PROVIDED DATA >>

^^^^^^^^^^^^^^^^

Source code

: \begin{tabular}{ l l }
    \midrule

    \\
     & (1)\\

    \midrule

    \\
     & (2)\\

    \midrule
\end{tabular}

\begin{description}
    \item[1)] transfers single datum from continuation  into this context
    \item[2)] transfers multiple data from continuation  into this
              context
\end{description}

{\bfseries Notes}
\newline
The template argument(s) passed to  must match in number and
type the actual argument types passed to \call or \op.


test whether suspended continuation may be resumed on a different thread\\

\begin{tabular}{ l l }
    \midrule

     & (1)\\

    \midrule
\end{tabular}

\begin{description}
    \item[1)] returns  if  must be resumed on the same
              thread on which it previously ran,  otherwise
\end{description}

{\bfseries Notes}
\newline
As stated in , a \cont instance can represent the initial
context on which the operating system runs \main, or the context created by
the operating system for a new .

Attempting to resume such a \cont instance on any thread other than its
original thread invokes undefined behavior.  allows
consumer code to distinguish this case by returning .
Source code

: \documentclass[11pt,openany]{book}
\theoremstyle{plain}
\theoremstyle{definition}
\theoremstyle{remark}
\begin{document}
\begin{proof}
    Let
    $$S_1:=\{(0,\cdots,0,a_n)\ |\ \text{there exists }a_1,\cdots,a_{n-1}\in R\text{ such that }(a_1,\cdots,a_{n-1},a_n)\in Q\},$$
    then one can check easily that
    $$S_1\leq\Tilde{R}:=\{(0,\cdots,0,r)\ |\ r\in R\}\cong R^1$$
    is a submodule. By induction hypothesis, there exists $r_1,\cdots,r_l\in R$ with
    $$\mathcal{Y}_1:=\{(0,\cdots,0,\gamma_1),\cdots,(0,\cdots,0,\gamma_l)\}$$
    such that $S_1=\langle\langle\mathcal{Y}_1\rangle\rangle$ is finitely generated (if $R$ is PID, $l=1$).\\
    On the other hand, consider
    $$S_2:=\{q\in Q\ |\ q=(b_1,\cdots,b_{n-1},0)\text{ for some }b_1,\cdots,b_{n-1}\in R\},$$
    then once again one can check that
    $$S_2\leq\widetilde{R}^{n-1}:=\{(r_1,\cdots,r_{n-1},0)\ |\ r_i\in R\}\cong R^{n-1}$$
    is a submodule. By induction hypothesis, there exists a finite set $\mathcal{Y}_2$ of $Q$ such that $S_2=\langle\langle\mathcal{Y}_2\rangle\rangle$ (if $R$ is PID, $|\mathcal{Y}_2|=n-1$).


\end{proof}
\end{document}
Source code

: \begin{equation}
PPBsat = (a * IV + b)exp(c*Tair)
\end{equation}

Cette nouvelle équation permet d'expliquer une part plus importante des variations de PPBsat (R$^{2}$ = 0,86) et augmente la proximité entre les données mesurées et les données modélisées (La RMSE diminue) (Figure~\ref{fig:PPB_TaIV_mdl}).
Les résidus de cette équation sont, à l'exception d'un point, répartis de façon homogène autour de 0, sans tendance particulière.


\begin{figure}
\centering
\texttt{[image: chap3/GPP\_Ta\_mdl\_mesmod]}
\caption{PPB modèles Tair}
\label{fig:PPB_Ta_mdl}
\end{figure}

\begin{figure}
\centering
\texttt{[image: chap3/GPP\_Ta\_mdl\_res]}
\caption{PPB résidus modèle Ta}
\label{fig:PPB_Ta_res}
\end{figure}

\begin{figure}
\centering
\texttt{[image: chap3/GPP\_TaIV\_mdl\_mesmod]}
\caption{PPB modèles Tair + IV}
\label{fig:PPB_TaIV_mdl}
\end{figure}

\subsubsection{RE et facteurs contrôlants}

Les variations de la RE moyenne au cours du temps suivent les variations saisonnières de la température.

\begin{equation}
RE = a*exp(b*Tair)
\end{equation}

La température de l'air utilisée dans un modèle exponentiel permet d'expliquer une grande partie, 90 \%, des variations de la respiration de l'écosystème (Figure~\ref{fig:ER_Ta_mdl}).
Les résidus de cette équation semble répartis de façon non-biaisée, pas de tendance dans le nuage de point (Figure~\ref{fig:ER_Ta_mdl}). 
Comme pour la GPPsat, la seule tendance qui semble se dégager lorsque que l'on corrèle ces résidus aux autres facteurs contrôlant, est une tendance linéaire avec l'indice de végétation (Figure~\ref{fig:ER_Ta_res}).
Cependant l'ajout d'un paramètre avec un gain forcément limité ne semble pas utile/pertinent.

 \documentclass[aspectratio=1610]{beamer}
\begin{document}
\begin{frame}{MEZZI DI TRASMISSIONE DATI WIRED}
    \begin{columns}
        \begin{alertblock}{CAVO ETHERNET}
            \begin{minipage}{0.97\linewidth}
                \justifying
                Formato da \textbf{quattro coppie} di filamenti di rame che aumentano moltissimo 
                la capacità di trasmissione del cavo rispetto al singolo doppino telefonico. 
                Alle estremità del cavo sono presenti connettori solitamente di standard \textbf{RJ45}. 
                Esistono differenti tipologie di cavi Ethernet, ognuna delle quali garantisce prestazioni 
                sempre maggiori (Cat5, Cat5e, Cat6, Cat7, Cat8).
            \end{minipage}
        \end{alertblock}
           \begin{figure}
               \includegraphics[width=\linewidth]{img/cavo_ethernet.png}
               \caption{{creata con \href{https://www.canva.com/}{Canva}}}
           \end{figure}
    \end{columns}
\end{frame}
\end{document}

^^^^^^^^^^^^^^^^

TASK DETAILS >> Would you set down, word for word, the lines from the opening of the entries above through the line with "thread on which", both included, and no others?

TASK RESPONSE >>
Source code

: \begin{tabular}{ l l }
    \midrule

    \\
     & (1)\\

    \midrule

    \\
     & (2)\\

    \midrule
\end{tabular}

\begin{description}
    \item[1)] transfers single datum from continuation  into this context
    \item[2)] transfers multiple data from continuation  into this
              context
\end{description}

{\bfseries Notes}
\newline
The template argument(s) passed to  must match in number and
type the actual argument types passed to \call or \op.


test whether suspended continuation may be resumed on a different thread\\

\begin{tabular}{ l l }
    \midrule

     & (1)\\

    \midrule
\end{tabular}

\begin{description}
    \item[1)] returns  if  must be resumed on the same
              thread on which it previously ran,  otherwise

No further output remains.